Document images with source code
'''

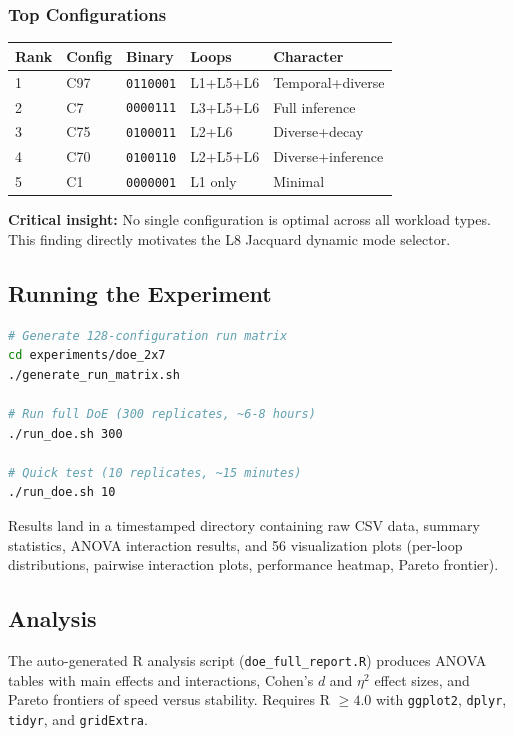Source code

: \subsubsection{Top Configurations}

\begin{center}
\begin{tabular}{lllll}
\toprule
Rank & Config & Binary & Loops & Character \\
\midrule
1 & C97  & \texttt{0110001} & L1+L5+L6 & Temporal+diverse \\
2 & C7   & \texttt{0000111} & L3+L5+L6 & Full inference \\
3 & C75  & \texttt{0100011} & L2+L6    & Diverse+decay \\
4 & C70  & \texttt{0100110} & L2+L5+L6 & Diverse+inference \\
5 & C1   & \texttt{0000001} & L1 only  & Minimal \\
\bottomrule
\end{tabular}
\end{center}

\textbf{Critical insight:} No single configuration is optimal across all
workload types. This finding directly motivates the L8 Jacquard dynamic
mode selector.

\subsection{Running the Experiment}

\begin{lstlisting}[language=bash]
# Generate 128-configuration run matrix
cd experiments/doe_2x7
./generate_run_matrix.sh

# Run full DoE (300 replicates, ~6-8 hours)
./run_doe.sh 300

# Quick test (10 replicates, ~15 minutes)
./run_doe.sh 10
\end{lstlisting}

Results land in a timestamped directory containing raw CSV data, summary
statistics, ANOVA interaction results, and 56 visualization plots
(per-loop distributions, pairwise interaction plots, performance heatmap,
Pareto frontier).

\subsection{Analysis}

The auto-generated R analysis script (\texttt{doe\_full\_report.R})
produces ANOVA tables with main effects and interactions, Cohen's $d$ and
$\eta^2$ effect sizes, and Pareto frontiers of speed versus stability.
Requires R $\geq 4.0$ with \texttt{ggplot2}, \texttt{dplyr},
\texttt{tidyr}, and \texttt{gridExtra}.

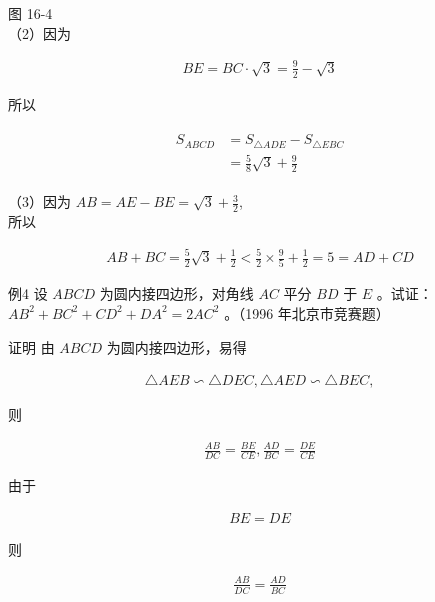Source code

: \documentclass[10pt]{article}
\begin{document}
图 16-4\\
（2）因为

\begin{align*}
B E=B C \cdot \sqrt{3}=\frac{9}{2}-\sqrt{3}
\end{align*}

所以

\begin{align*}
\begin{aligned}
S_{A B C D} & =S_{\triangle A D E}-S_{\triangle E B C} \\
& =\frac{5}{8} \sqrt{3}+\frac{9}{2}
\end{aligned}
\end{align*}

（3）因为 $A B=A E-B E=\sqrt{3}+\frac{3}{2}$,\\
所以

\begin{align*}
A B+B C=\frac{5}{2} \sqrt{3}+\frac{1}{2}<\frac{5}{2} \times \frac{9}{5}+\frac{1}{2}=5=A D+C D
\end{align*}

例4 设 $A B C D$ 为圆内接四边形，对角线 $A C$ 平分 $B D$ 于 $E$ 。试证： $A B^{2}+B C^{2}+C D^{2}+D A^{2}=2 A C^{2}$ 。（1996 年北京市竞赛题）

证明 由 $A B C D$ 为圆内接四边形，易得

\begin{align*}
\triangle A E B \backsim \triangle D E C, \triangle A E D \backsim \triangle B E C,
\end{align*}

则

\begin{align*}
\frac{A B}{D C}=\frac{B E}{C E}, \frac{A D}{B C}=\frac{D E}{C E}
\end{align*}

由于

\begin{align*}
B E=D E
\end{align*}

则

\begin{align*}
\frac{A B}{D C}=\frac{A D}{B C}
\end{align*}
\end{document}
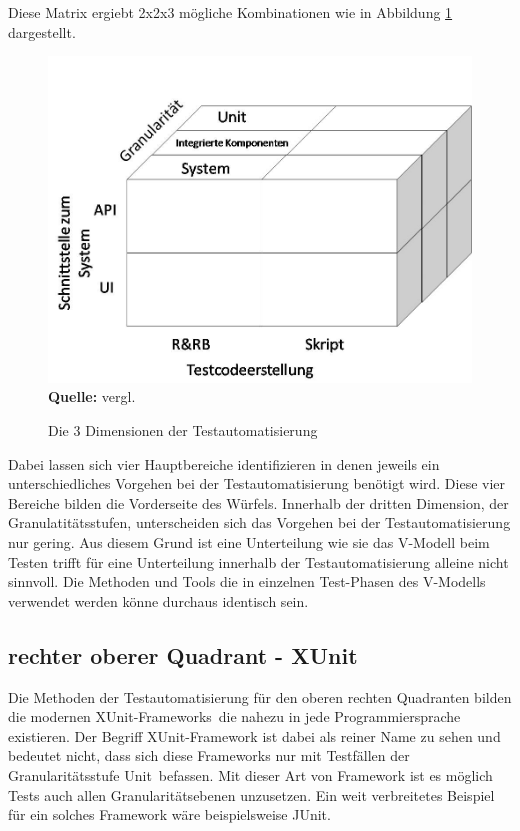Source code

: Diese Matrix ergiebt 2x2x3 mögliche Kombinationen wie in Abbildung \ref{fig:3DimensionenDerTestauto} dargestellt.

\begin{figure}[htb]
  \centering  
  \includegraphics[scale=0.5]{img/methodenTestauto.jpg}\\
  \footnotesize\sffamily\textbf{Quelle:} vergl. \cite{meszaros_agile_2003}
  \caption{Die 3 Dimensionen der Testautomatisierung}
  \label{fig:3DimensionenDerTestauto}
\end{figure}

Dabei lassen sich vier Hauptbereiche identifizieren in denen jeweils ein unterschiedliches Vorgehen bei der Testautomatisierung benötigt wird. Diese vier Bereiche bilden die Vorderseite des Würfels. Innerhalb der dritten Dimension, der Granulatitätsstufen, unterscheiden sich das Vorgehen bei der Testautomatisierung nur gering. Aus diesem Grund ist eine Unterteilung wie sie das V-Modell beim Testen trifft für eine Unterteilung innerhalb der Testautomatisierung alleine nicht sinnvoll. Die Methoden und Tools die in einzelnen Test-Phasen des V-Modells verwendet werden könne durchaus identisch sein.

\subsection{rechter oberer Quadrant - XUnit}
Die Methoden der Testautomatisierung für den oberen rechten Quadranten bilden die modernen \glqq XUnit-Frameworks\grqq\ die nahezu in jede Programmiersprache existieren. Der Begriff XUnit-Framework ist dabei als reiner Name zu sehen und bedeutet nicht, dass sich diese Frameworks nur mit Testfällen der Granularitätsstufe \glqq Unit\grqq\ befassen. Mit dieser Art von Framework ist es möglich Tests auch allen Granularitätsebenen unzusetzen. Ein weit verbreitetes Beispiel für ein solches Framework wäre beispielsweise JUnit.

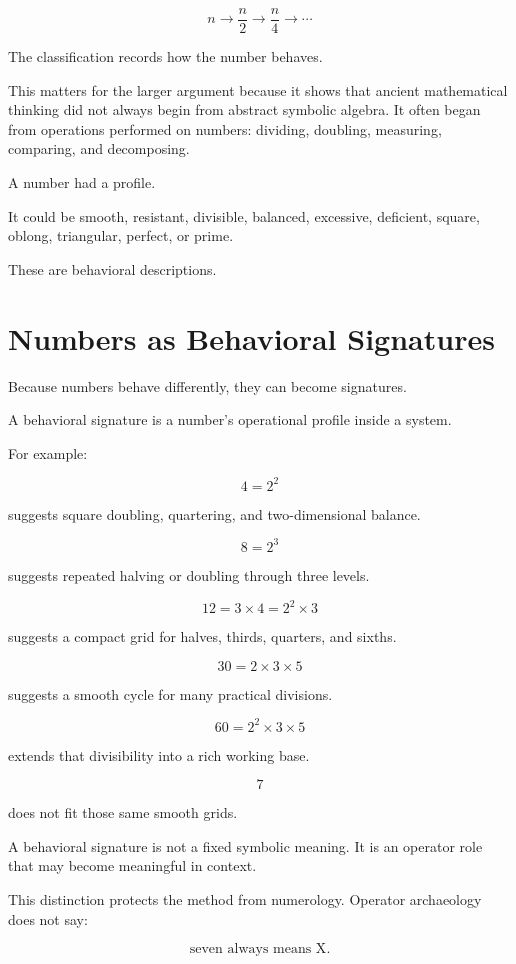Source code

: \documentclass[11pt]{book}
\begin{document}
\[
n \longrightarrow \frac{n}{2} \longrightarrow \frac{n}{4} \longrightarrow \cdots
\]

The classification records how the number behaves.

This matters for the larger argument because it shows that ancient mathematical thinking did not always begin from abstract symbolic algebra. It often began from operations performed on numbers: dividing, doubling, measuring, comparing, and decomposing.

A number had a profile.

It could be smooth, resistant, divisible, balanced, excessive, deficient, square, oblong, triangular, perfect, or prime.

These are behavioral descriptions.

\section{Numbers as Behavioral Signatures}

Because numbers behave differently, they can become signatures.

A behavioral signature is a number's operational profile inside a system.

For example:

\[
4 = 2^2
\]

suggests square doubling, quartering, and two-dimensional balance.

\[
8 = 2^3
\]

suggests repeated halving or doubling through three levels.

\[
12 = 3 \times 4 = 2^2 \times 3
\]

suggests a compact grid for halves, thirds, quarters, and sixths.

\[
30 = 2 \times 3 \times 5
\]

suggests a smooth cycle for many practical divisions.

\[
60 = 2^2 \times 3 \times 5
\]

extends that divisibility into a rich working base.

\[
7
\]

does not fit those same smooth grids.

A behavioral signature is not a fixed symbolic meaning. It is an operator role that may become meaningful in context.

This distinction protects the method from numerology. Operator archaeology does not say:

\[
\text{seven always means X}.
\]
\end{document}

'''

:: Task requirements ::
Your task is to find each line in the entries that contains the string "symbolic" and copy it.

:: Result ::
This matters for the larger argument because it shows that ancient mathematical thinking did not always begin from abstract symbolic algebra. It often began from operations performed on numbers: dividing, doubling, measuring, comparing, and decomposing.
A behavioral signature is not a fixed symbolic meaning. It is an operator role that may become meaningful in context.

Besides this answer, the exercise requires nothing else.